«Segundo Aristóteles, é com a metáfora que descobrimos coisas novas — descobrimos coisas novas no meio de coisas que achávamos que eram velhas e conhecidas, como a vida, navios, fichas e tantas outras mais.»
Relógios são metáforas. Relógios de pulso ou de parede, de sol ou de água, não importa. Todos eles são metáforas. O dicionário define “metáfora” como “designação de um objeto ou qualidade mediante uma palavra que designa outro objeto ou qualidade que tem com o primeiro uma relação de semelhança”. Dito de outro modo: a metáfora acontece quando alguém repara que duas coisas que existem no mundo são semelhantes, mas não idênticas, e decide chamar uma pelo nome da outra. Como na canção de Marina Lima, que traz duas metáforas juntas, para falar de uma mesma coisa (a letra é parceria com Antonio Cicero):
[…] seres como nós
Sujeitos a jogar
As fichas todas de uma vez
Sem temer naufragar.
A ideia de «viver a vida» e “correr riscos” se transforma, pela via da metáfora, na ideia de “jogar fichas”, e na de “navegar sem medo”. Cada uma empresta suas particularidades à ideia original e, com isso, o texto ganha liberdade, ou ganha interesse e graça.

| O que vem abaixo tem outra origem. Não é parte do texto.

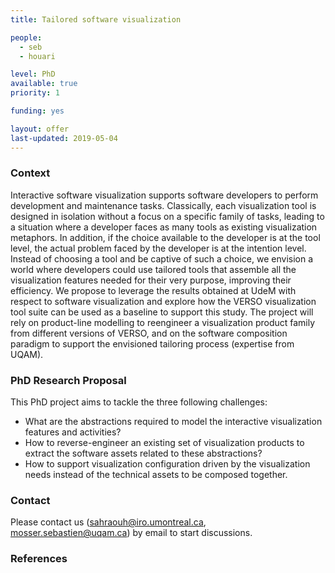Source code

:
 ```yaml
---
title: Tailored software visualization

people:
  - seb
  - houari

level: PhD  
available: true
priority: 1

funding: yes

layout: offer
last-updated: 2019-05-04
---
```


### Context

Interactive software visualization supports software developers to perform development and maintenance tasks. Classically, each visualization tool is designed in isolation without a focus on a specific family of tasks, leading to a situation where a developer faces as many tools as existing visualization metaphors. In addition, if the choice available to the developer is at the tool level, the actual problem faced by the developer is at the intention level. Instead of choosing a tool and be captive of such a choice, we envision a world where developers could use tailored tools that assemble all the visualization features needed for their very purpose, improving their efficiency.
We propose to leverage the results obtained at UdeM with respect to software visualization and explore how the VERSO visualization tool suite can be used as a baseline to support this study. The project will rely on product-line modelling to reengineer a visualization product family from different versions of VERSO, and on the software composition paradigm to support the envisioned tailoring process (expertise from UQAM).

### PhD Research Proposal

This PhD project aims to tackle the three following challenges:

  - What are the abstractions required to model the interactive visualization features and activities?
  - How to reverse-engineer an existing set of visualization products to extract the software assets related to these abstractions?
  - How to support visualization configuration driven by the visualization needs instead of the technical assets to be composed together.

### Contact

Please contact us ([sahraouh@iro.umontreal.ca](sahraouh@iro.umontreal.ca), [mosser.sebastien@uqam.ca](mosser.sebastien@uqam.ca)) by email to start discussions.

### References
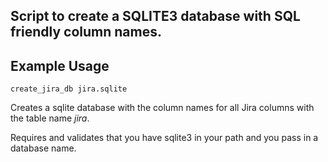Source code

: ## Script to create a SQLITE3 database with SQL friendly column names.

## Example Usage
```
create_jira_db jira.sqlite
```

Creates a sqlite database with the column names for all Jira columns
with the table name *jira*.

Requires and validates that you have sqlite3 in your path and you pass
in a database name.
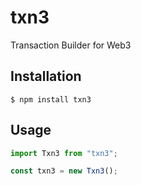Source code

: # txn3

Transaction Builder for Web3

## Installation

```console
$ npm install txn3
```

## Usage

```typescript
import Txn3 from "txn3";

const txn3 = new Txn3();
```
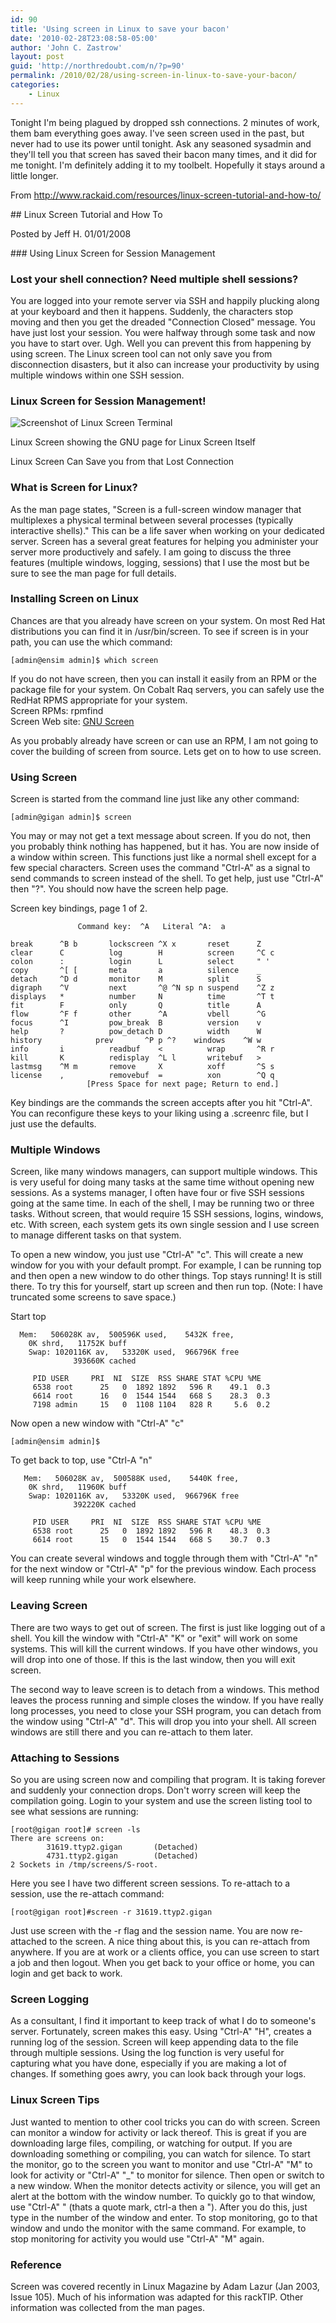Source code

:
 ```yaml
---
id: 90
title: 'Using screen in Linux to save your bacon'
date: '2010-02-28T23:08:58-05:00'
author: 'John C. Zastrow'
layout: post
guid: 'http://northredoubt.com/n/?p=90'
permalink: /2010/02/28/using-screen-in-linux-to-save-your-bacon/
categories:
    - Linux
---
```


Tonight I'm being plagued by dropped ssh connections. 2 minutes of work, them bam everything goes away. I've seen screen used in the past, but never had to use its power until tonight. Ask any seasoned sysadmin and they'll tell you that screen has saved their bacon many times, and it did for me tonight. I'm definitely adding it to my toolbelt. Hopefully it stays around a little longer.

From http://www.rackaid.com/resources/linux-screen-tutorial-and-how-to/

<div>## Linux Screen Tutorial and How To

Posted by Jeff H. 01/01/2008

</div><div><script type="text/javascript">// <![CDATA[
tweetmeme_source = 'rackaid';
// ]]></script> <script src="http://tweetmeme.com/i/scripts/button.js" type="text/javascript"></script></div>### Using Linux Screen for Session Management

### Lost your shell connection? Need multiple shell sessions?

You are logged into your remote server via SSH and happily plucking along at your keyboard and then it happens. Suddenly, the characters stop moving and then you get the dreaded "Connection Closed" message. You have just lost your session. You were halfway through some task and now you have to start over. Ugh. Well you can prevent this from happening by using screen. The Linux screen tool can not only save you from disconnection disasters, but it also can increase your productivity by using multiple windows within one SSH session.

### Linux Screen for Session Management!

![Screenshot of Linux Screen Terminal](http://www.rackaid.com/files/resources/screen.png)

Linux Screen showing the GNU page for Linux Screen Itself

Linux Screen Can Save you from that Lost Connection

### What is Screen for Linux?

As the man page states, "Screen is a full-screen window manager that multiplexes a physical terminal between several processes (typically interactive shells)." This can be a life saver when working on your dedicated server. Screen has a several great features for helping you administer your server more productively and safely. I am going to discuss the three features (multiple windows, logging, sessions) that I use the most but be sure to see the man page for full details.

### Installing Screen on Linux

Chances are that you already have screen on your system. On most Red Hat distributions you can find it in /usr/bin/screen. To see if screen is in your path, you can use the which command:

```
[admin@ensim admin]$ which screen
```

If you do not have screen, then you can install it easily from an RPM or the package file for your system. On Cobalt Raq servers, you can safely use the RedHat RPMS appropriate for your system.  
Screen RPMs: rpmfind  
Screen Web site: [GNU Screen](http://www.gnu.org/software/screen/)

As you probably already have screen or can use an RPM, I am not going to cover the building of screen from source. Lets get on to how to use screen.

### Using Screen

Screen is started from the command line just like any other command:

```
[admin@gigan admin]$ screen
```

You may or may not get a text message about screen. If you do not, then you probably think nothing has happened, but it has. You are now inside of a window within screen. This functions just like a normal shell except for a few special characters. Screen uses the command "Ctrl-A" as a signal to send commands to screen instead of the shell. To get help, just use "Ctrl-A" then "?". You should now have the screen help page.

Screen key bindings, page 1 of 2.

```
               Command key:  ^A   Literal ^A:  a
```

```
break      ^B b       lockscreen ^X x       reset      Z
clear      C          log        H          screen     ^C c
colon      :          login      L          select     " '
copy       ^[ [       meta       a          silence    _
detach     ^D d       monitor    M          split      S
digraph    ^V         next       ^@ ^N sp n suspend    ^Z z
displays   *          number     N          time       ^T t
fit        F          only       Q          title      A
flow       ^F f       other      ^A         vbell      ^G
focus      ^I         pow_break  B          version    v
help       ?          pow_detach D          width      W
history            prev       ^P p ^?    windows    ^W w
info       i          readbuf    <          wrap       ^R r
kill       K          redisplay  ^L l       writebuf   >
lastmsg    ^M m       remove     X          xoff       ^S s
license    ,          removebuf  =          xon        ^Q q
                 [Press Space for next page; Return to end.]
```

Key bindings are the commands the screen accepts after you hit "Ctrl-A". You can reconfigure these keys to your liking using a .screenrc file, but I just use the defaults.

### Multiple Windows

Screen, like many windows managers, can support multiple windows. This is very useful for doing many tasks at the same time without opening new sessions. As a systems manager, I often have four or five SSH sessions going at the same time. In each of the shell, I may be running two or three tasks. Without screen, that would require 15 SSH sessions, logins, windows, etc. With screen, each system gets its own single session and I use screen to manage different tasks on that system.

To open a new window, you just use "Ctrl-A" "c". This will create a new window for you with your default prompt. For example, I can be running top and then open a new window to do other things. Top stays running! It is still there. To try this for yourself, start up screen and then run top. (Note: I have truncated some screens to save space.)

Start top

```
  Mem:   506028K av,  500596K used,    5432K free,
    0K shrd,   11752K buff
    Swap: 1020116K av,   53320K used,  966796K free
              393660K cached
```

```
     PID USER     PRI  NI  SIZE  RSS SHARE STAT %CPU %ME
     6538 root      25   0  1892 1892   596 R    49.1  0.3
     6614 root      16   0  1544 1544   668 S    28.3  0.3
     7198 admin     15   0  1108 1104   828 R     5.6  0.2
```

Now open a new window with "Ctrl-A" "c"

```
[admin@ensim admin]$
```

To get back to top, use "Ctrl-A "n"

```
   Mem:   506028K av,  500588K used,    5440K free,
    0K shrd,   11960K buff
    Swap: 1020116K av,   53320K used,  966796K free
              392220K cached
```

```
     PID USER     PRI  NI  SIZE  RSS SHARE STAT %CPU %ME
     6538 root      25   0  1892 1892   596 R    48.3  0.3
     6614 root      15   0  1544 1544   668 S    30.7  0.3
```

You can create several windows and toggle through them with "Ctrl-A" "n" for the next window or "Ctrl-A" "p" for the previous window. Each process will keep running while your work elsewhere.

### Leaving Screen

There are two ways to get out of screen. The first is just like logging out of a shell. You kill the window with "Ctrl-A" "K" or "exit" will work on some systems. This will kill the current windows. If you have other windows, you will drop into one of those. If this is the last window, then you will exit screen.

The second way to leave screen is to detach from a windows. This method leaves the process running and simple closes the window. If you have really long processes, you need to close your SSH program, you can detach from the window using "Ctrl-A" "d". This will drop you into your shell. All screen windows are still there and you can re-attach to them later.

### Attaching to Sessions

So you are using screen now and compiling that program. It is taking forever and suddenly your connection drops. Don't worry screen will keep the compilation going. Login to your system and use the screen listing tool to see what sessions are running:

```
[root@gigan root]# screen -ls
There are screens on:
        31619.ttyp2.gigan       (Detached)
        4731.ttyp2.gigan        (Detached)
2 Sockets in /tmp/screens/S-root.
```

Here you see I have two different screen sessions. To re-attach to a session, use the re-attach command:

```
[root@gigan root]#screen -r 31619.ttyp2.gigan
```

Just use screen with the -r flag and the session name. You are now re-attached to the screen. A nice thing about this, is you can re-attach from anywhere. If you are at work or a clients office, you can use screen to start a job and then logout. When you get back to your office or home, you can login and get back to work.

### Screen Logging

As a consultant, I find it important to keep track of what I do to someone's server. Fortunately, screen makes this easy. Using "Ctrl-A" "H", creates a running log of the session. Screen will keep appending data to the file through multiple sessions. Using the log function is very useful for capturing what you have done, especially if you are making a lot of changes. If something goes awry, you can look back through your logs.

### Linux Screen Tips

Just wanted to mention to other cool tricks you can do with screen. Screen can monitor a window for activity or lack thereof. This is great if you are downloading large files, compiling, or watching for output. If you are downloading something or compiling, you can watch for silence. To start the monitor, go to the screen you want to monitor and use "Ctrl-A" "M" to look for activity or "Ctrl-A" "_" to monitor for silence. Then open or switch to a new window. When the monitor detects activity or silence, you will get an alert at the bottom with the window number. To quickly go to that window, use "Ctrl-A" " (thats a quote mark, ctrl-a then a "). After you do this, just type in the number of the window and enter. To stop monitoring, go to that window and undo the monitor with the same command. For example, to stop monitoring for activity you would use "Ctrl-A" "M" again.

### Reference

Screen was covered recently in Linux Magazine by Adam Lazur (Jan 2003, Issue 105). Much of his information was adapted for this rackTIP. Other information was collected from the man pages.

Se não fosse pelas possibilidades das metáforas, não haveria por que juntar fichas e navios. Afinal, o que um tem a ver com o outro? Nada. Ou nada a princípio. Mas como metáfora para «se arriscar», têm tudo a ver – a linguagem metafórica não precisa se prender no que existe só a princípio.
Segundo Aristóteles, é com a metáfora que descobrimos coisas novas – descobrimos coisas novas no meio de coisas que achávamos que eram velhas e conhecidas, como a vida, navios, fichas e tantas outras mais.
Voltando aos relógios: eles vêm do grego horologion, instrumento que mede o tempo (basicamente, um relógio, mas mais antigo). Apesar de serem coisas, podemos dizer que eles são metáforas porque fazem a mesma operação, no plano dos objetos, que as palavras fazem no plano do texto. Eles veem duas situações parecidas e sobrepõem uma à outra. Mais especificamente, na metáfora criada pelos relógios, o tempo é chamado de distância. Doze horas (tempo) se traduzem nos 360 graus de uma circunferência (distância); uma hora passa a ser 30 graus, cada minuto, meio grau, e por aí vai. De tão comum que é essa organização, acabamos não percebendo que ela é metafórica, e que nossa percepção do tempo não é necessariamente igual à nossa percepção do espaço, como os relógios fazem parecer. O tempo, para eles, é algo redondo. Para nós, ele pode ter infinitas outras formas – ou tantas formas quanto nossas metáforas forem capazes de de descrever.